This will be a short exercise since all of you have projects to work on - and pattern finding should be a part of all projects.
Start with your sequence.
If this is a new or unknown sequence, where do you start an analysis?
OK, so most of you know by now that a BLAST or FASTA search is the best place to start any analysis of an unknown sequence, but lets skip that for now and think about pattern recognition. Does this gene match any known patterns.
The first problem is that this is an unknown chunk of DNA, does it have any genes in it? Lets do a quick check for open reading frames. The best tool for this is FRAMES we can also use MAP if no graphics viewing options are available.
The output from MAP is a bit confusing, but if you choose just one enzyme and the option to translate only open reading frames, it can be deciphered. The command line option "/open=20" will limit the display to open reading frames longer than 20 amino acids.
OK, now try a BLAST search against the Swissprot database (GCG will automatically use BLASTX to translate your DNA query sequence in all six reading frames for comparison to the protein database).

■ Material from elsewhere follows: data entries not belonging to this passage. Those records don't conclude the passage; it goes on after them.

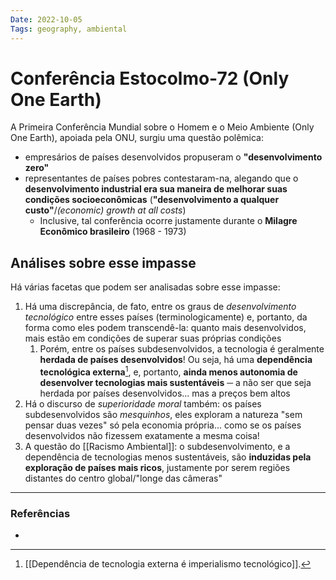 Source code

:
 ```yaml
---
Date: 2022-10-05
Tags: geography, ambiental
---
```

# Conferência Estocolmo-72 (Only One Earth)
A Primeira Conferência Mundial sobre o Homem e o Meio Ambiente (Only One Earth), apoiada pela ONU, surgiu uma questão polêmica: 
- empresários de países desenvolvidos propuseram o **"desenvolvimento zero"**
- representantes de países pobres contestaram-na, alegando que o **desenvolvimento industrial era sua maneira de melhorar suas condições socioeconômicas** (**"desenvolvimento a qualquer custo"**/*(economic) growth at all costs*)
	- Inclusive, tal conferência ocorre justamente durante o **Milagre Econômico brasileiro** (1968 - 1973)

## Análises sobre esse impasse
Há várias facetas que podem ser analisadas sobre esse impasse:
1. Há uma discrepância, de fato, entre os graus de *desenvolvimento tecnológico* entre esses países (terminologicamente) e, portanto, da forma como eles podem transcendê-la: quanto mais desenvolvidos, mais estão em condições de superar suas próprias condições
	1. Porém, entre os países subdesenvolvidos, a tecnologia é geralmente **herdada de países desenvolvidos**! Ou seja, há uma **dependência tecnológica externa**[^1], e, portanto, **ainda menos autonomia de desenvolver tecnologias mais sustentáveis** ─ a não ser que seja herdada por países desenvolvidos... mas a preços bem altos
2. Há o discurso de *superioridade moral* também: os países subdesenvolvidos são *mesquinhos*, eles exploram a natureza "sem pensar duas vezes" só pela economia própria... como se os países desenvolvidos não fizessem exatamente a mesma coisa!
3. A questão do [[Racismo Ambiental]]: o subdesenvolvimento, e a dependência de tecnologias menos sustentáveis, são **induzidas pela exploração de países mais ricos**, justamente por serem regiões distantes do centro global/"longe das câmeras"



---
### Referências
- 

[^1]: [[Dependência de tecnologia externa é imperialismo tecnológico]].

Isn't that an easier way to find the coding sequence in a stretch of DNA? Too bad this doesn't work for all new sequences that you find in the lab.
Take the protein sequence generated by BLASTX and use it for a MOTIFS search. In this case it is simple and it works. Use this same protein sequence to search the ProDom database and look at a multiple alignment of related genes. [ http://protein.toulouse.inra.fr/prodom.html ]
If you were new to the study of this gene, this information would probably be valuable.